── DATA ──
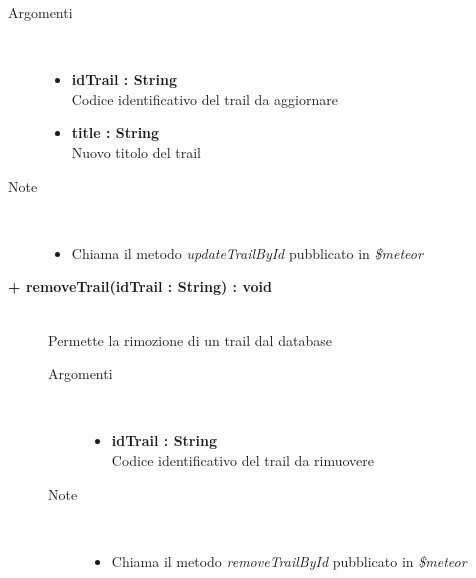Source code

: \begin{description}
\begin{description}
		\begin{description}
			\item[Argomenti] \hfill \\
				\begin{itemize}
					\item \textbf{idTrail : String			} \hfill \\
					Codice identificativo del trail da aggiornare
					\item \textbf{title : String			} \hfill \\
					Nuovo titolo del trail
					
				\end{itemize}
			\item[Note] \hfill \\
			\begin{itemize}
					\item Chiama il metodo \textit{updateTrailById} pubblicato in \textit{\$meteor}
			\end{itemize}
		\end{description}
	\end{description}
	
	\begin{description}
		\item[\textbf{\color{blue}+ removeTrail(idTrail : String) : void			}] \hfill \\
			Permette la rimozione di un trail dal database
			
		\begin{description}
			\item[Argomenti] \hfill \\
				\begin{itemize}
					\item \textbf{idTrail : String			} \hfill \\
					Codice identificativo del trail da rimuovere
					
				\end{itemize}
			\item[Note] \hfill \\
			\begin{itemize}
					\item Chiama il metodo \textit{removeTrailById} pubblicato in \textit{\$meteor}
			\end{itemize}
		\end{description}
	\end{description}
	

\end{description}
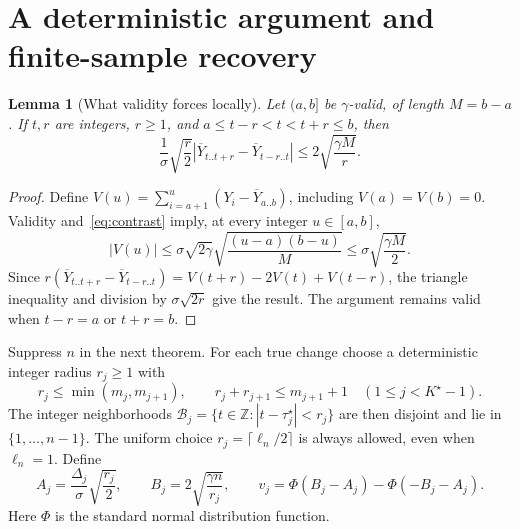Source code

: \documentclass[pdflatex,sn-mathphys-num]{sn-jnl}
\newcommand{\Z}{\mathbb Z}
\newcommand{\taus}{\tau^\star}
\theoremstyle{thmstyleone}
\newtheorem{lemma}[theorem]{Lemma}
\theoremstyle{thmstyletwo}
\begin{document}
\section{A deterministic argument and finite-sample recovery}\label{sec:finite}

\begin{lemma}[What validity forces locally]\label{lem:local}
Let $(a,b]$ be $\gamma$-valid, of length $M=b-a$. If $t,r$ are integers,
$r\ge1$, and $a\le t-r<t<t+r\le b$, then
\begin{equation}\label{eq:local-constraint}
\frac{1}{\sigma}\sqrt{\frac r2}
  |\overline Y_{t..t+r}-\overline Y_{t-r..t}|
\le2\sqrt{\frac{\gamma M}{r}}.
\end{equation}
\end{lemma}
\begin{proof}
Define $V(u)=\sum_{i=a+1}^u(Y_i-\overline Y_{a..b})$, including $V(a)=V(b)=0$.
Validity and~\eqref{eq:contrast} imply, at every integer $u\in[a,b]$,
\[
|V(u)|\le\sigma\sqrt{2\gamma}\sqrt{\frac{(u-a)(b-u)}{M}}
\le\sigma\sqrt{\frac{\gamma M}{2}}.
\]
Since
$r(\overline Y_{t..t+r}-\overline Y_{t-r..t})=V(t+r)-2V(t)+V(t-r)$,
the triangle inequality and division by $\sigma\sqrt{2r}$ give the result.
The argument remains valid when $t-r=a$ or $t+r=b$.
\end{proof}

Suppress $n$ in the next theorem. For each true change choose a deterministic
integer radius $r_j\ge1$ with
\begin{equation}\label{eq:radii}
r_j\le\min(m_j,m_{j+1}),\qquad
r_j+r_{j+1}\le m_{j+1}+1\quad(1\le j<K^\star-1).
\end{equation}
The integer neighborhoods $\mathcal B_j=\{t\in\Z:|t-\taus_j|<r_j\}$
are then disjoint and lie in $\{1,\ldots,n-1\}$.
The uniform choice $r_j=\lceil\ell_n/2\rceil$ is always allowed, even when
$\ell_n=1$. Define
\begin{equation}\label{eq:margin}
A_j=\frac{\Delta_j}{\sigma}\sqrt{\frac{r_j}{2}},\qquad
B_j=2\sqrt{\frac{\gamma n}{r_j}},\qquad
v_j=\Phi(B_j-A_j)-\Phi(-B_j-A_j).
\end{equation}
Here $\Phi$ is the standard normal distribution function.
\end{document}
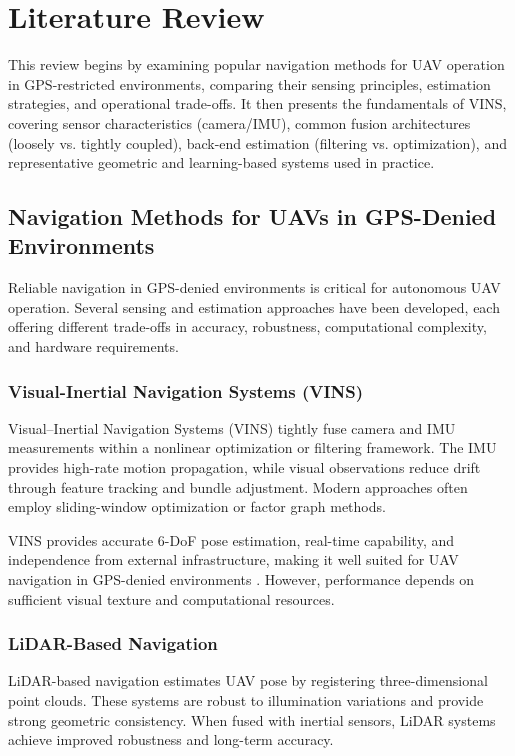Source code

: \section{Literature Review}
\sloppy

This review begins by examining popular navigation methods for UAV operation in GPS-restricted environments, comparing their sensing principles, estimation strategies, and operational trade-offs. It then presents the fundamentals of VINS, covering sensor characteristics (camera/IMU), common fusion architectures (loosely vs. tightly coupled), back-end estimation (filtering vs. optimization), and representative geometric and learning-based systems used in practice.

\subsection{Navigation Methods for UAVs in GPS-Denied Environments}

Reliable navigation in GPS-denied environments is critical for autonomous UAV operation. Several sensing and estimation approaches have been developed, each offering different trade-offs in accuracy, robustness, computational complexity, and hardware requirements.

\subsubsection{Visual-Inertial Navigation Systems (VINS)}

Visual--Inertial Navigation Systems (VINS) tightly fuse camera and IMU measurements within a nonlinear optimization or filtering framework. The IMU provides high-rate motion propagation, while visual observations reduce drift through feature tracking and bundle adjustment. Modern approaches often employ sliding-window optimization or factor graph methods.

VINS provides accurate 6-DoF pose estimation, real-time capability, and independence from external infrastructure, making it well suited for UAV navigation in GPS-denied environments \cite{qin2018vins, forster2017manifold, cadena2016slam}. However, performance depends on sufficient visual texture and computational resources.

\subsubsection{LiDAR-Based Navigation}

LiDAR-based navigation estimates UAV pose by registering three-dimensional point clouds. These systems are robust to illumination variations and provide strong geometric consistency. When fused with inertial sensors, LiDAR systems achieve improved robustness and long-term accuracy.

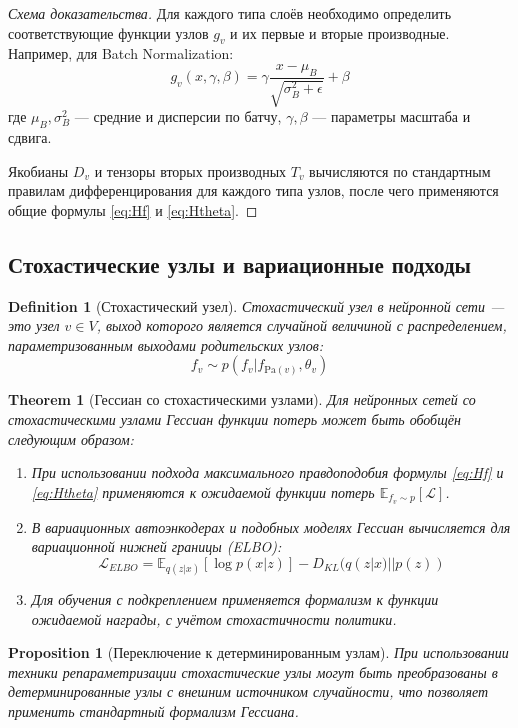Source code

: \documentclass[11pt]{article}
\newtheorem{theorem}{Theorem}
\newtheorem{definition}{Definition}
\newtheorem{proposition}{Proposition}
\newcommand{\Pa}{\mathrm{Pa}} %
\begin{document}
\begin{proof}[Схема доказательства]
  Для каждого типа слоёв необходимо определить соответствующие функции узлов $g_v$ и их первые и вторые
  производные. Например, для Batch Normalization:
  \[
    g_v(x, \gamma, \beta) = \gamma \frac{x - \mu_B}{\sqrt{\sigma_B^2 + \epsilon}} + \beta
  \]
  где $\mu_B, \sigma_B^2$ — средние и дисперсии по батчу, $\gamma, \beta$ — параметры масштаба и сдвига.

  Якобианы $D_v$ и тензоры вторых производных $T_v$ вычисляются по стандартным правилам дифференцирования для
  каждого типа узлов, после чего применяются общие формулы \eqref{eq:Hf} и \eqref{eq:Htheta}.
\end{proof}

\subsection{Стохастические узлы и вариационные подходы}

\begin{definition}[Стохастический узел]
  Стохастический узел в нейронной сети — это узел $v \in V$, выход которого является случайной величиной с
  распределением, параметризованным выходами родительских узлов:
  \[
    f_v \sim p(f_v | f_{\Pa(v)}, \theta_v)
  \]
\end{definition}

\begin{theorem}[Гессиан со стохастическими узлами]
  Для нейронных сетей со стохастическими узлами Гессиан функции потерь может быть обобщён следующим образом:
  \begin{enumerate}
    \item При использовании подхода максимального правдоподобия формулы \eqref{eq:Hf} и \eqref{eq:Htheta}
      применяются к ожидаемой функции потерь $\mathbb{E}_{f_v \sim p}[\mathcal{L}]$.
    \item В вариационных автоэнкодерах и подобных моделях Гессиан вычисляется для вариационной нижней границы (ELBO):
      \[
        \mathcal{L}_{ELBO} = \mathbb{E}_{q(z|x)}[\log p(x|z)] - D_{KL}(q(z|x) || p(z))
      \]
    \item Для обучения с подкреплением применяется формализм к функции ожидаемой награды, с учётом
      стохастичности политики.
  \end{enumerate}
\end{theorem}

\begin{proposition}[Переключение к детерминированным узлам]
  При использовании техники репараметризации стохастические узлы могут быть преобразованы в детерминированные
  узлы с внешним источником случайности, что позволяет применить стандартный формализм Гессиана.
\end{proposition}
\end{document}
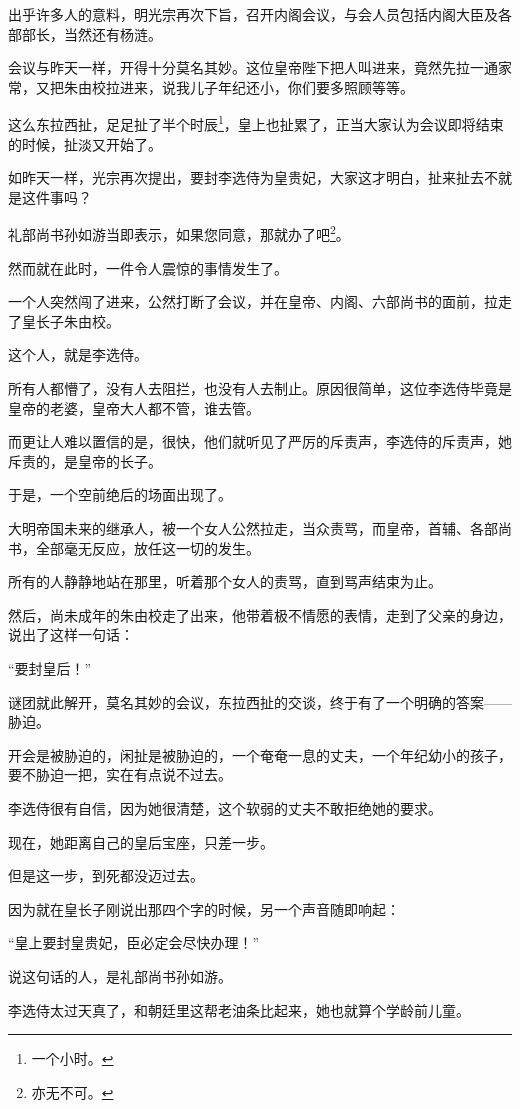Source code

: \begin{multicols}{\theparacolNo}
出乎许多人的意料，明光宗再次下旨，召开内阁会议，与会人员包括内阁大臣及各部部长，当然还有杨涟。

会议与昨天一样，开得十分莫名其妙。这位皇帝陛下把人叫进来，竟然先拉一通家常，又把朱由校拉进来，说我儿子年纪还小，你们要多照顾等等。

这么东拉西扯，足足扯了半个时辰\footnote{一个小时。}，皇上也扯累了，正当大家认为会议即将结束的时候，扯淡又开始了。

如昨天一样，光宗再次提出，要封李选侍为皇贵妃，大家这才明白，扯来扯去不就是这件事吗？

礼部尚书孙如游当即表示，如果您同意，那就办了吧\footnote{亦无不可。}。

然而就在此时，一件令人震惊的事情发生了。

一个人突然闯了进来，公然打断了会议，并在皇帝、内阁、六部尚书的面前，拉走了皇长子朱由校。

这个人，就是李选侍。

所有人都懵了，没有人去阻拦，也没有人去制止。原因很简单，这位李选侍毕竟是皇帝的老婆，皇帝大人都不管，谁去管。

而更让人难以置信的是，很快，他们就听见了严厉的斥责声，李选侍的斥责声，她斥责的，是皇帝的长子。

于是，一个空前绝后的场面出现了。

大明帝国未来的继承人，被一个女人公然拉走，当众责骂，而皇帝，首辅、各部尚书，全部毫无反应，放任这一切的发生。

所有的人静静地站在那里，听着那个女人的责骂，直到骂声结束为止。

然后，尚未成年的朱由校走了出来，他带着极不情愿的表情，走到了父亲的身边，说出了这样一句话：

“要封皇后！”

谜团就此解开，莫名其妙的会议，东拉西扯的交谈，终于有了一个明确的答案——胁迫。

开会是被胁迫的，闲扯是被胁迫的，一个奄奄一息的丈夫，一个年纪幼小的孩子，要不胁迫一把，实在有点说不过去。

李选侍很有自信，因为她很清楚，这个软弱的丈夫不敢拒绝她的要求。

现在，她距离自己的皇后宝座，只差一步。

但是这一步，到死都没迈过去。

因为就在皇长子刚说出那四个字的时候，另一个声音随即响起：

“皇上要封皇贵妃，臣必定会尽快办理！”

说这句话的人，是礼部尚书孙如游。

李选侍太过天真了，和朝廷里这帮老油条比起来，她也就算个学龄前儿童。


\end{multicols}

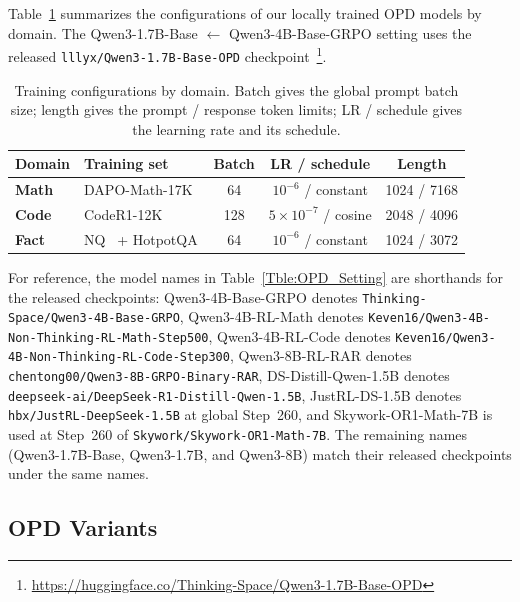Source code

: \documentclass{article}
\theoremstyle{opdplain}
\begin{document}
Table~\ref{tab:main-training-configurations} summarizes the configurations of our locally trained OPD models by domain. The Qwen3-1.7B-Base $\leftarrow$ Qwen3-4B-Base-GRPO setting uses the released \texttt{lllyx/Qwen3-1.7B-Base-OPD} checkpoint~\citep{li2026rethinkingopd}\footnote{\url{https://huggingface.co/Thinking-Space/Qwen3-1.7B-Base-OPD}}.

\begin{table}[!ht]
\centering
\setlength{\tabcolsep}{2pt}
\renewcommand{\arraystretch}{1}
\caption{Training configurations by domain. Batch gives the global prompt batch size; length gives the prompt / response token limits; LR / schedule gives the learning rate and its schedule.}
\label{tab:main-training-configurations}
\vspace{-8.5pt}
\fontsize{6.93}{7.7}\selectfont
\begin{tabular}{@{}l|lccc@{}}
\toprule[1.6pt]
\textbf{Domain} & \textbf{Training set} & \textbf{Batch} & \textbf{LR / schedule} & \textbf{Length} \\
\midrule
\textbf{Math} & DAPO-Math-17K~\citep{yu2025dapo} & 64 & $10^{-6}$ / constant & 1024 / 7168 \\
\textbf{Code} & CodeR1-12K~\citep{ganler2025coder1} & 128 & $5{\times}10^{-7}$ / cosine & 2048 / 4096 \\
\textbf{Fact} & NQ~\citep{kwiatkowski2019naturalquestions} + HotpotQA & 64 & $10^{-6}$ / constant & 1024 / 3072 \\
\bottomrule[1.6pt]
\end{tabular}
\end{table}

For reference, the model names in Table~\ref{Tble:OPD_Setting} are shorthands for the released checkpoints: Qwen3-4B-Base-GRPO denotes \texttt{Thinking-Space/Qwen3-4B-Base-GRPO}, Qwen3-4B-RL-Math denotes \texttt{Keven16/Qwen3-4B-Non-Thinking-RL-Math-Step500}, Qwen3-4B-RL-Code denotes \texttt{Keven16/Qwen3-4B-Non-Thinking-RL-Code-Step300}, Qwen3-8B-RL-RAR denotes \texttt{chentong00/Qwen3-8B-GRPO-Binary-RAR}, DS-Distill-Qwen-1.5B denotes \texttt{deepseek-ai/DeepSeek-R1-Distill-Qwen-1.5B}, JustRL-DS-1.5B denotes \texttt{hbx/JustRL-DeepSeek-1.5B} at global Step~260, and Skywork-OR1-Math-7B is used at Step~260 of \texttt{Skywork/Skywork-OR1-Math-7B}. The remaining names (Qwen3-1.7B-Base, Qwen3-1.7B, and Qwen3-8B) match their released checkpoints under the same names.

\subsection{OPD Variants}
\end{document}
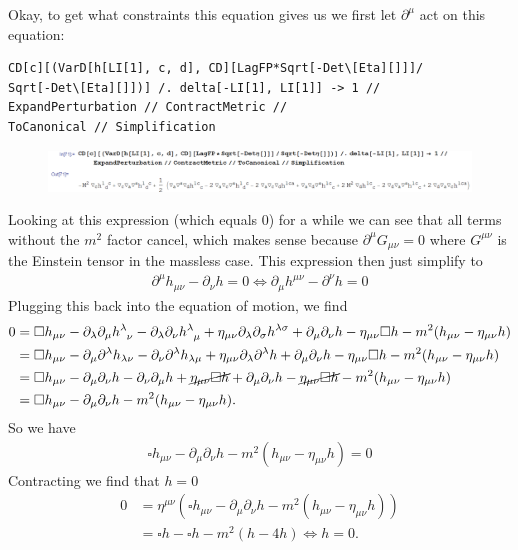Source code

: \documentclass{book}
\theoremstyle{definition}
\newcommand{\p}{\partial}
\newcommand{\nn}{\nonumber}
\newcommand{\lp}{\left(}
\newcommand{\rp}{\right)}
\begin{document}
Okay, to get what constraints this equation gives us we first let $\p^\mu$ act on this equation:
\begin{lstlisting}
CD[c][(VarD[h[LI[1], c, d], CD][LagFP*Sqrt[-Det\[Eta][]]]/
Sqrt[-Det\[Eta][]])] /. delta[-LI[1], LI[1]] -> 1 // 
ExpandPerturbation // ContractMetric // 
ToCanonical // Simplification
\end{lstlisting}
\begin{figure}[!htb]
	\includegraphics[scale=0.26]{covD}
\end{figure}
Looking at this expression (which equals 0) for a while we can see that all terms without the $m^2$ factor cancel, which makes sense because $\p^\mu G_{\mu\nu} = 0$ where $G^{\mu\nu}$ is the Einstein tensor in the massless case. This expression then just simplify to
\begin{align}
\boxed{\p^\mu h_{\mu\nu} - \p_\nu h = 0 \iff \p_\mu h^{\mu\nu} - \p^\nu h = 0}
\end{align}
Plugging this back into the equation of motion, we find
\begin{align}
0 &= \square h_{\mu\nu} - \p_\lambda \p_\mu \tensor{h}{^\lambda_\nu} - \p_\lambda \p_\nu \tensor{h}{^\lambda_\mu} + \eta_{\mu\nu}\p_\lambda \p_\sigma h^{\lambda\sigma} + \p_\mu \p_\nu h - \eta_{\mu\nu}\square h - m^2(h_{\mu\nu} - \eta_{\mu\nu}h)\nn\\
&= \square h_{\mu\nu} - \p_\mu \p^\lambda h_{\lambda\nu} - \p_\nu \p^\lambda h_{\lambda\mu} + \eta_{\mu\nu}\p_\lambda \p^\lambda h + \p_\mu \p_\nu h - \eta_{\mu\nu}\square h - m^2(h_{\mu\nu} - \eta_{\mu\nu}h)\nn\\
&= \square h_{\mu\nu} - \p_\mu \p_\nu h - \p_\nu \p_\mu h + \cancel{\eta_{\mu\nu}\square h} + \p_\mu \p_\nu h - \cancel{\eta_{\mu\nu}\square h} - m^2(h_{\mu\nu} - \eta_{\mu\nu}h)\nn\\
&= \square h_{\mu\nu} - \p_\mu \p_\nu h - m^2(h_{\mu\nu} - \eta_{\mu\nu}h).
\end{align}
So we have
\begin{align}
\boxed{\square h_{\mu\nu} - \p_\mu \p_\nu h - m^2(h_{\mu\nu} - \eta_{\mu\nu}h) = 0}
\end{align}
Contracting we find that $\boxed{h=0}$
\begin{align}
0 &= \eta^{\mu\nu}\lp \square h_{\mu\nu} - \p_\mu \p_\nu h - m^2(h_{\mu\nu} - \eta_{\mu\nu}h) \rp\nn\\
&= \square h - \square h - m^2(h - 4h) \iff h = 0.
\end{align}
\end{document}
───
• EXERCISE PROMPT: Your copy should hold only the lines above from the one containing "к детерминированным узлам]" through the one containing "所有人都懵了，没有人去阻拦，", exactly as written and free of pictures.

• ANSWER FOR THIS EXERCISE:
\begin{proposition}[Переключение к детерминированным узлам]
  При использовании техники репараметризации стохастические узлы могут быть преобразованы в детерминированные
  узлы с внешним источником случайности, что позволяет применить стандартный формализм Гессиана.
\end{proposition}
\end{document}
Source code

: \begin{multicols}{\theparacolNo}
出乎许多人的意料，明光宗再次下旨，召开内阁会议，与会人员包括内阁大臣及各部部长，当然还有杨涟。

会议与昨天一样，开得十分莫名其妙。这位皇帝陛下把人叫进来，竟然先拉一通家常，又把朱由校拉进来，说我儿子年纪还小，你们要多照顾等等。

这么东拉西扯，足足扯了半个时辰\footnote{一个小时。}，皇上也扯累了，正当大家认为会议即将结束的时候，扯淡又开始了。

如昨天一样，光宗再次提出，要封李选侍为皇贵妃，大家这才明白，扯来扯去不就是这件事吗？

礼部尚书孙如游当即表示，如果您同意，那就办了吧\footnote{亦无不可。}。

然而就在此时，一件令人震惊的事情发生了。

一个人突然闯了进来，公然打断了会议，并在皇帝、内阁、六部尚书的面前，拉走了皇长子朱由校。

这个人，就是李选侍。

所有人都懵了，没有人去阻拦，也没有人去制止。原因很简单，这位李选侍毕竟是皇帝的老婆，皇帝大人都不管，谁去管。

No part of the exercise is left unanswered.